Reunión
Reunion
La última vez que vi a mi padre fue en la estación Grand Central. Yo venía de estar con mi abuela en los montes Adirondacks, y me dirigía a una casita de campo que mi madre había alquilado en el cabo; escribí a mi padre diciéndole que pasaría hora y media en Nueva York debido al cambio de trenes, y preguntándole si podíamos comer juntos. Su secretaria me contestó que se reuniría conmigo en el mostrador de información a mediodía, y, cuando aún estaban dando las doce, lo vi venir a través de la multitud. Era un extraño para mí —mi madre se había divorciado tres años antes y yo no lo había visto desde entonces—, pero tan pronto como lo tuve delante sentí que era mi padre, mi carne y mi sangre, mi futuro y mi fatalidad.

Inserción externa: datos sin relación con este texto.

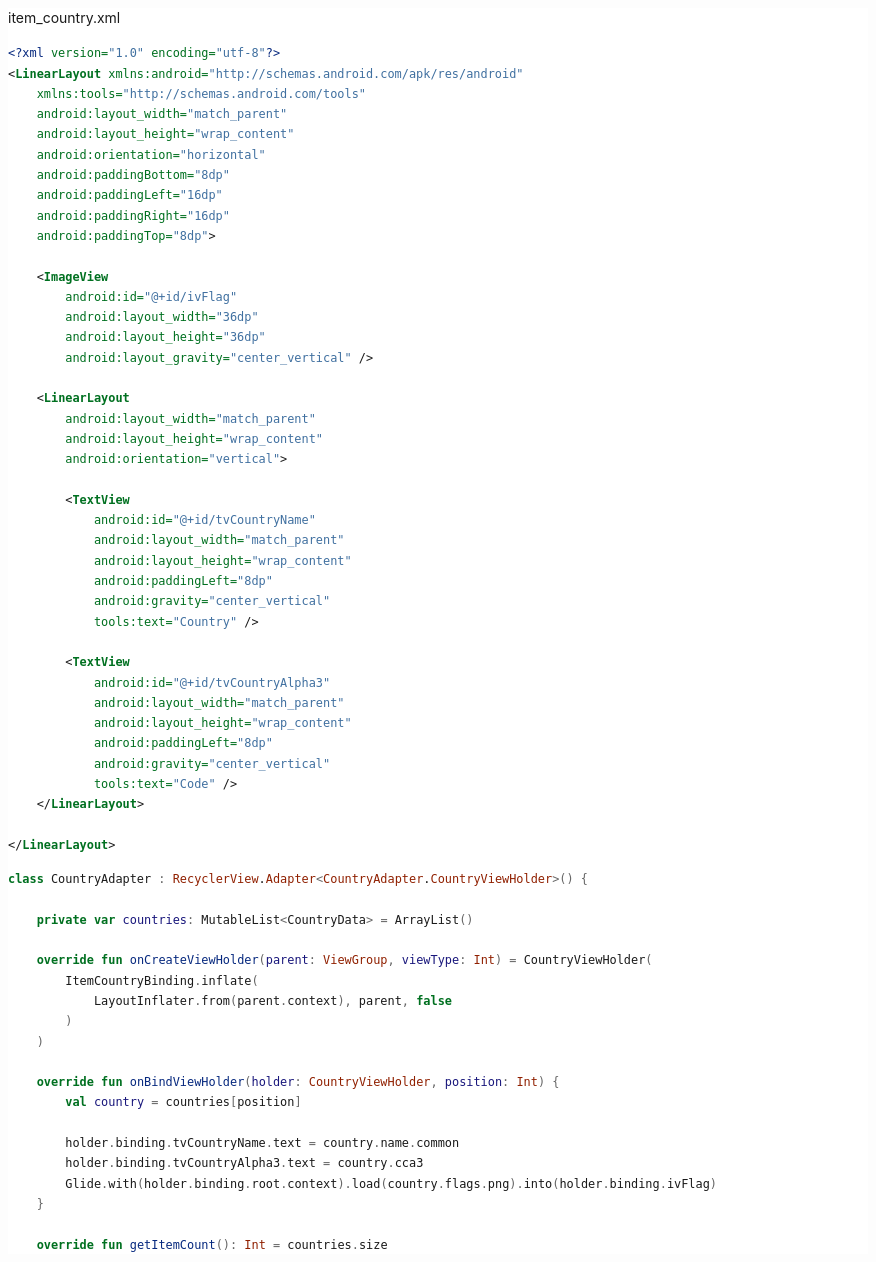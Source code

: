 
item_country.xml
```xml
<?xml version="1.0" encoding="utf-8"?>
<LinearLayout xmlns:android="http://schemas.android.com/apk/res/android"
    xmlns:tools="http://schemas.android.com/tools"
    android:layout_width="match_parent"
    android:layout_height="wrap_content"
    android:orientation="horizontal"
    android:paddingBottom="8dp"
    android:paddingLeft="16dp"
    android:paddingRight="16dp"
    android:paddingTop="8dp">

    <ImageView
        android:id="@+id/ivFlag"
        android:layout_width="36dp"
        android:layout_height="36dp"
        android:layout_gravity="center_vertical" />

    <LinearLayout
        android:layout_width="match_parent"
        android:layout_height="wrap_content"
        android:orientation="vertical">

        <TextView
            android:id="@+id/tvCountryName"
            android:layout_width="match_parent"
            android:layout_height="wrap_content"
            android:paddingLeft="8dp"
            android:gravity="center_vertical"
            tools:text="Country" />

        <TextView
            android:id="@+id/tvCountryAlpha3"
            android:layout_width="match_parent"
            android:layout_height="wrap_content"
            android:paddingLeft="8dp"
            android:gravity="center_vertical"
            tools:text="Code" />
    </LinearLayout>

</LinearLayout>
```

```kotlin
class CountryAdapter : RecyclerView.Adapter<CountryAdapter.CountryViewHolder>() {

    private var countries: MutableList<CountryData> = ArrayList()

    override fun onCreateViewHolder(parent: ViewGroup, viewType: Int) = CountryViewHolder(
        ItemCountryBinding.inflate(
            LayoutInflater.from(parent.context), parent, false
        )
    )

    override fun onBindViewHolder(holder: CountryViewHolder, position: Int) {
        val country = countries[position]

        holder.binding.tvCountryName.text = country.name.common
        holder.binding.tvCountryAlpha3.text = country.cca3
        Glide.with(holder.binding.root.context).load(country.flags.png).into(holder.binding.ivFlag)
    }

    override fun getItemCount(): Int = countries.size
```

Comprendí que cuando fuera mayor me parecería a él; que tendría que hacer mis planes contando con sus limitaciones. Era un hombre corpulento, bien parecido, y me sentí feliz de volver a verlo. Me dio una fuerte palmada en la espalda y me estrechó la mano.
—Hola, Charlie —dijo—. Hola, muchacho. Me gustaría que vinieses a mi club, pero está por las calles sesenta, y si tienes que coger un tren en seguida, será mejor que comamos algo por aquí cerca.
Me rodeó con el brazo y aspiré su aroma con la fruición con que mi madre huele una rosa. Era una agradable mezcla de whisky, loción para después del afeitado, betún, traje de lana y el característico olor de un varón de edad madura. Deseé que alguien nos viera juntos. Me hubiese gustado que nos hicieran una fotografía. Quería tener algún testimonio de que habíamos estado juntos.
Salimos de la estación y nos dirigimos hacia un restaurante por una calle secundaria. Todavía era pronto y el local estaba vacío. El barman discutía con un botones, y había un camarero muy viejo con una chaqueta roja junto a la puerta de la cocina. Nos sentamos, y mi padre lo llamó con voz potente:
—Kellner! —gritó—. Garçón! Cameriere! ¡Oiga usted!
Todo aquel alboroto parecía fuera de lugar en el restaurante vacío.
—¿Será posible que no nos atienda nadie aquí? —gritó—. Tenemos prisa.
Luego dio unas palmadas. Esto último atrajo la atención del camarero, que se dirigió hacia nuestra mesa arrastrando los pies.
—¿Esas palmadas eran para llamarme a mí? —preguntó.
—Cálmese, cálmese, sommelier—dijo mi padre—. Si no es pedirle demasiado, si no es algo que está por encima y más allá de la llamada del deber, nos gustaría tomar dos Gibsons con ginebra Beefeater.
—No me gusta que nadie me llame dando palmadas —dijo el camarero.
—Debería haber traído el silbato —replicó mi padre—. Tengo un silbato que sólo oyen los camareros viejos. Ahora saque el bloc y el lápiz y procure enterarse bien: dos Gibsons con Beefeater. Repita conmigo: dos Gibsons con Beefeater.
—Creo que será mejor que se vayan a otro sitio —dijo el camarero sin perder la compostura.
—Ésa es una de las sugerencias más brillantes que he oído nunca —señaló mi padre—. Vámonos de aquí, Charlie.
Seguí a mi padre y entramos en otro restaurante. Esta vez no armó tanto alboroto. Nos trajeron las bebidas, y empezó a someterme a un verdadero interrogatorio sobre la temporada de béisbol. Al cabo de un rato golpeó el borde de la copa vacía con el cuchillo y empezó a gritar otra vez:
—Garçon! Cameriere! Kellner! ¡Oiga usted! ¿Le molestaría mucho traernos otros dos de lo mismo?
—¿Cuántos años tiene el muchacho? —preguntó el camarero.
—Eso no es en absoluto de su incumbencia —dijo mi padre.
—Lo siento, señor, pero no le serviré más bebidas alcohólicas al muchacho.
—De acuerdo, yo también tengo algo que comunicarle —dijo mi padre—. Algo verdaderamente interesante. Sucede que éste no es el único restaurante de Nueva York. Acaban de abrir otro en la esquina. Vámonos, Charlie.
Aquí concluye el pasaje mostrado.